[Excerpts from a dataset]

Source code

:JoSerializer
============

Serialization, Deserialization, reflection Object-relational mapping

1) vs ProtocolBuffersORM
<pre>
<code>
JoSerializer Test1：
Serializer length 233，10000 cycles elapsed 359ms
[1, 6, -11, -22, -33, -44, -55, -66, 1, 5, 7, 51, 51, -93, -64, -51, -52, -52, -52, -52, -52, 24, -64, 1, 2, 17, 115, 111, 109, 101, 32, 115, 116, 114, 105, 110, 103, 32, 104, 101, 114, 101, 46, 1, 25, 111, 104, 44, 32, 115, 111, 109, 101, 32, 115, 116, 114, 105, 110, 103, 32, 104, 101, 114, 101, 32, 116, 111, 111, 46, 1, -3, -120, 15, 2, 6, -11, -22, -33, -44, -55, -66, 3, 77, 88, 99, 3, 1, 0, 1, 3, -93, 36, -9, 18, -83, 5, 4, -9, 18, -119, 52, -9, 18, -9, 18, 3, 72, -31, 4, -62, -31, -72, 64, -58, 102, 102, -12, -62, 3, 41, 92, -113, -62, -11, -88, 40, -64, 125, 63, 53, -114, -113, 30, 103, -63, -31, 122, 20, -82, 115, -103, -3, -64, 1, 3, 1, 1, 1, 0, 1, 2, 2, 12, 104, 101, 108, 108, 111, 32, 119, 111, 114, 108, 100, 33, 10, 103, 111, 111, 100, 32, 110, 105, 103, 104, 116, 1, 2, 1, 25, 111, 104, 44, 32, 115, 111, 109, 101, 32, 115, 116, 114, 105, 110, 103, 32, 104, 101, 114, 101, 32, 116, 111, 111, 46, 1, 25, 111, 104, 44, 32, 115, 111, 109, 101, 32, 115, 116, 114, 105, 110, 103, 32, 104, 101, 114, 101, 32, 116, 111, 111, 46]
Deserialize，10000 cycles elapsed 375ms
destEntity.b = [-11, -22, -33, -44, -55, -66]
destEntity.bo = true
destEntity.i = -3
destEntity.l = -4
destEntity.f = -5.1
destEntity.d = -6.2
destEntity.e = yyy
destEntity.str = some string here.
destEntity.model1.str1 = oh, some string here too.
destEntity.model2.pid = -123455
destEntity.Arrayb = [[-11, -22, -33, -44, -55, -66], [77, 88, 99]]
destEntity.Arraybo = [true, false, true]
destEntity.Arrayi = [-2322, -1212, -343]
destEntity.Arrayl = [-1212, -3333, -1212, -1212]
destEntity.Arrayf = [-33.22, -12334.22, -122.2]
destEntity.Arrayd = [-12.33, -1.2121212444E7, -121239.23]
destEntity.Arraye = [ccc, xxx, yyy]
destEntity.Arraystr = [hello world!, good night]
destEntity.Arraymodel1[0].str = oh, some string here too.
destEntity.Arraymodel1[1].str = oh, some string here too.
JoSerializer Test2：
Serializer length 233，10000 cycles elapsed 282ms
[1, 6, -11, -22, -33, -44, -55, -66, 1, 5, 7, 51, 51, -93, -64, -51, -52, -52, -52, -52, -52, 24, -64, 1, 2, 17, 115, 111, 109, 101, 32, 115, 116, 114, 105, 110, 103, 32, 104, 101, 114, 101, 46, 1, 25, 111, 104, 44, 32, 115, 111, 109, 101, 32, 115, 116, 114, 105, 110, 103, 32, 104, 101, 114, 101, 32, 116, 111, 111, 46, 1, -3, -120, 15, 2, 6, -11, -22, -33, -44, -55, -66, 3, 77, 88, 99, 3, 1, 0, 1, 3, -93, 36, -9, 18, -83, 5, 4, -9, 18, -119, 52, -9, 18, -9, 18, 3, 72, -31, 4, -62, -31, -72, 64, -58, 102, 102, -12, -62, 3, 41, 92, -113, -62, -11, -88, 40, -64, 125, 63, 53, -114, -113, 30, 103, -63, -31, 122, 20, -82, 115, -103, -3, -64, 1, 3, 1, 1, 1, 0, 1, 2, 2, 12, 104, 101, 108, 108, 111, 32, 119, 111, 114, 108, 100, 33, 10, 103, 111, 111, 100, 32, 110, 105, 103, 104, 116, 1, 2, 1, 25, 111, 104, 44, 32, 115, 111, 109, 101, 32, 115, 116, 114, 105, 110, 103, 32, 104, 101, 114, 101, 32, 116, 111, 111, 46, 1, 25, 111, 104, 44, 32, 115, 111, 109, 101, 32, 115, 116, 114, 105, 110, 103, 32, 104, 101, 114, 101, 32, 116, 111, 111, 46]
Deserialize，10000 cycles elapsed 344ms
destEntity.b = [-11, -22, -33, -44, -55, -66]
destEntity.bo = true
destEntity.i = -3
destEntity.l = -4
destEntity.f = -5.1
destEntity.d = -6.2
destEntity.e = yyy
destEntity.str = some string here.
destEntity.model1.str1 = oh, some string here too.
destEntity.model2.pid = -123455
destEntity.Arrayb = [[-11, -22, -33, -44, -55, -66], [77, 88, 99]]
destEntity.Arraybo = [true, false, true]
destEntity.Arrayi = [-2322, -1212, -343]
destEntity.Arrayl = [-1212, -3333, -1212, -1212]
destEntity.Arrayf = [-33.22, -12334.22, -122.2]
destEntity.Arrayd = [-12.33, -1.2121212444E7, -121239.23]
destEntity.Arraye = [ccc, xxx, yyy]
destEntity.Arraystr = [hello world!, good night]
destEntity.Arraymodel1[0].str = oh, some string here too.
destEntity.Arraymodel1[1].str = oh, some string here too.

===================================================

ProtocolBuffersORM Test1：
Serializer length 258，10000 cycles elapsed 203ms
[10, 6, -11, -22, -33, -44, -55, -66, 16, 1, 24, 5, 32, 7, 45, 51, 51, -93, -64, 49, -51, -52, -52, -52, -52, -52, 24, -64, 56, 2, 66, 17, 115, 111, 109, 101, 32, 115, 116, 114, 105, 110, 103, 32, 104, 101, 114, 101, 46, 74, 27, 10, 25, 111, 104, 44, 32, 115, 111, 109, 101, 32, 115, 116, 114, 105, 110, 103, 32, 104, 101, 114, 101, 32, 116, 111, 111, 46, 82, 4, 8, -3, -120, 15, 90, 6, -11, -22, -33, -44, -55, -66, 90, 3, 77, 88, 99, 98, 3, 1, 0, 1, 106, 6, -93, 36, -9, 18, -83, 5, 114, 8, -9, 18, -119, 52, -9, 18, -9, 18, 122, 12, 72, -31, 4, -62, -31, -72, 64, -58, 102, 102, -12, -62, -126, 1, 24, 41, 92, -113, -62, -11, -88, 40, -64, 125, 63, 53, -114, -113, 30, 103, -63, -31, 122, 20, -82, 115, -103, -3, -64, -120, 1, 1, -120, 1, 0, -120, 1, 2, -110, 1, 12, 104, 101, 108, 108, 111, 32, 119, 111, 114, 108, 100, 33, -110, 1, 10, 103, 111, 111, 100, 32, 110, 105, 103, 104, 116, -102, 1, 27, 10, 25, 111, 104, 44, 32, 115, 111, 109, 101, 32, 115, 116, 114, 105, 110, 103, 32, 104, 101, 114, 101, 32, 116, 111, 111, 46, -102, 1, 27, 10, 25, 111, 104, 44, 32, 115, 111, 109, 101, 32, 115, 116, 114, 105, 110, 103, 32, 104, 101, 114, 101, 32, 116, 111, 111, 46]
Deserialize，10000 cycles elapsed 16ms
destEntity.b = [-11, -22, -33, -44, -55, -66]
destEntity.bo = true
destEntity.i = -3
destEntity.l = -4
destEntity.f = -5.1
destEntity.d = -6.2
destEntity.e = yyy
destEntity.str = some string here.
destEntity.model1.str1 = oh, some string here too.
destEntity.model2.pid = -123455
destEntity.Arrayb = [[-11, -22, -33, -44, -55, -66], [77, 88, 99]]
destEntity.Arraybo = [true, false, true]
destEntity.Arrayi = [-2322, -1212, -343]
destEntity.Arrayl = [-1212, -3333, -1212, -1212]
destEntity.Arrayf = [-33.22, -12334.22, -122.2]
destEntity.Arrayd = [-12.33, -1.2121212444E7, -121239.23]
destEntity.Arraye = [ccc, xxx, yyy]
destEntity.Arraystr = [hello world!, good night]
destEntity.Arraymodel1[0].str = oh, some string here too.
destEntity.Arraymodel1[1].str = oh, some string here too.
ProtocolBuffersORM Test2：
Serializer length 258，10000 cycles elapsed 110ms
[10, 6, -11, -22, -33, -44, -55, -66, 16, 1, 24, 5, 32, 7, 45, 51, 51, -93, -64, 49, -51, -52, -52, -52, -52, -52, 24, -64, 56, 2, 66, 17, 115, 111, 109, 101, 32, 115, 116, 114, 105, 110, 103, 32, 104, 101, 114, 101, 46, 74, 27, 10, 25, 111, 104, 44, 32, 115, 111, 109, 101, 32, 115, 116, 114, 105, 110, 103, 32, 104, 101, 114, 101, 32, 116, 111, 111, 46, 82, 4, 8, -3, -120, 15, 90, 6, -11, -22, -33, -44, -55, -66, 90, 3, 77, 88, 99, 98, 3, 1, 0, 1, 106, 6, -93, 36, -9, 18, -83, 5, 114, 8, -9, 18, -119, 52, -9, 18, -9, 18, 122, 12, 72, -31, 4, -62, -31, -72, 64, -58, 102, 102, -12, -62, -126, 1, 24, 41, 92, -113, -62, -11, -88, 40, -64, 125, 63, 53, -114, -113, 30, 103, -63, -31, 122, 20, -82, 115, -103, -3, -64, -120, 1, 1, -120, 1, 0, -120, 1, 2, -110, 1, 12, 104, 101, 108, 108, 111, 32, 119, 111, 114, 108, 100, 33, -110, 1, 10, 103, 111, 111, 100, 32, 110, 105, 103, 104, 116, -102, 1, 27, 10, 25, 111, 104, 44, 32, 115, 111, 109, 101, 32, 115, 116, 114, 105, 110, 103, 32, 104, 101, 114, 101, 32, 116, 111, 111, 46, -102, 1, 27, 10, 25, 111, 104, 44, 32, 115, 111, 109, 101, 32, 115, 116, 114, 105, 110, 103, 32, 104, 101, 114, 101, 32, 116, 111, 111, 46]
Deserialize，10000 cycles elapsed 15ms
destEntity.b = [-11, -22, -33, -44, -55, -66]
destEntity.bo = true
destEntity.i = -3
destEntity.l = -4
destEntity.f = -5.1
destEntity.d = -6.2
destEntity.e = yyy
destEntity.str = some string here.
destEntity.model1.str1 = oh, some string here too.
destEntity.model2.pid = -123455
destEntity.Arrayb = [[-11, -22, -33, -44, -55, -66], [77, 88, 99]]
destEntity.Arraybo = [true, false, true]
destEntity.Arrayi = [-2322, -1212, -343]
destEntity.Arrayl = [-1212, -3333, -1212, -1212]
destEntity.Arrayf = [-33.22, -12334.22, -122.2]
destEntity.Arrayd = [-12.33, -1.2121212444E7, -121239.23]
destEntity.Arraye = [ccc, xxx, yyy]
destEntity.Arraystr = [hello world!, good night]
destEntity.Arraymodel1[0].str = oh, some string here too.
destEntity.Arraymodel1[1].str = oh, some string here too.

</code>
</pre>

_Exercise goal:_ Output only an exact transcription of the lines above from the one with "1) vs ProtocolBuffersORM" up to and including the one with "Serializer length 233，10000 cycles elapsed 359ms".

_Answer box:_
1) vs ProtocolBuffersORM
<pre>
<code>
JoSerializer Test1：
Serializer length 233，10000 cycles elapsed 359ms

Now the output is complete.